Exercise aim >>
Each line of the data that includes "about" must be copied.
** Records for processing follows **
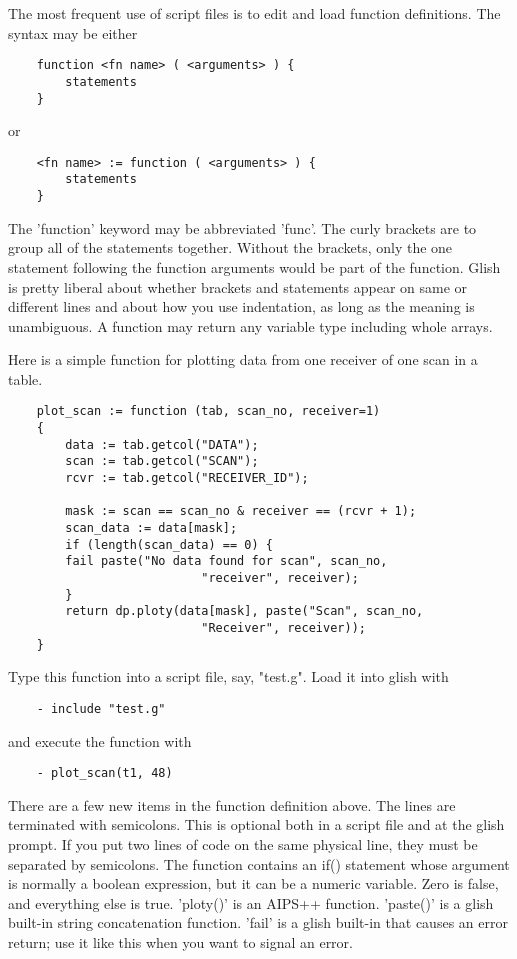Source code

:The most frequent use of script files is to edit and load function
definitions.  The syntax may be either

\begin{verbatim}
	function <fn name> ( <arguments> ) {
	    statements
	}
\end{verbatim}
or
\begin{verbatim}
	<fn name> := function ( <arguments> ) {
	    statements
	}
\end{verbatim}

The 'function' keyword may be abbreviated 'func'.  The curly brackets are
to group all of the statements together.  Without the brackets, only the
one statement following the function arguments would be part of the
function.  Glish is pretty liberal about whether brackets and statements
appear on same or different lines and about how you use indentation, as
long as the meaning is unambiguous.  A function may return any variable
type including whole arrays.

    Here is a simple function for plotting data from one receiver of one
scan in a table.

\begin{verbatim}
	plot_scan := function (tab, scan_no, receiver=1)
	{
	    data := tab.getcol("DATA");
	    scan := tab.getcol("SCAN");
	    rcvr := tab.getcol("RECEIVER_ID");

	    mask := scan == scan_no & receiver == (rcvr + 1);
	    scan_data := data[mask];
	    if (length(scan_data) == 0) {
		fail paste("No data found for scan", scan_no, 
                           "receiver", receiver);
	    }
	    return dp.ploty(data[mask], paste("Scan", scan_no, 
                           "Receiver", receiver));
	}
\end{verbatim}

Type this function into a script file, say, "test.g".  Load it into glish
with

\begin{verbatim}
	- include "test.g"
\end{verbatim}

and execute the function with

\begin{verbatim}
	- plot_scan(t1, 48)
\end{verbatim}

    There are a few new items in the function definition above.  The lines
are terminated with semicolons.  This is optional both in a script file and
at the glish prompt.  If you put two lines of code on the same physical
line, they must be separated by semicolons.  The function contains an if()
statement whose argument is normally a boolean expression, but it can be a
numeric variable.  Zero is false, and everything else is true.  'ploty()'
is an AIPS++ function.  'paste()' is a glish built-in string concatenation
function. 'fail' is a glish built-in that causes an error return; use
it like this when you want to signal an error.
** End of Records for processing **
Exercise output >>
function.  Glish is pretty liberal about whether brackets and statements
appear on same or different lines and about how you use indentation, as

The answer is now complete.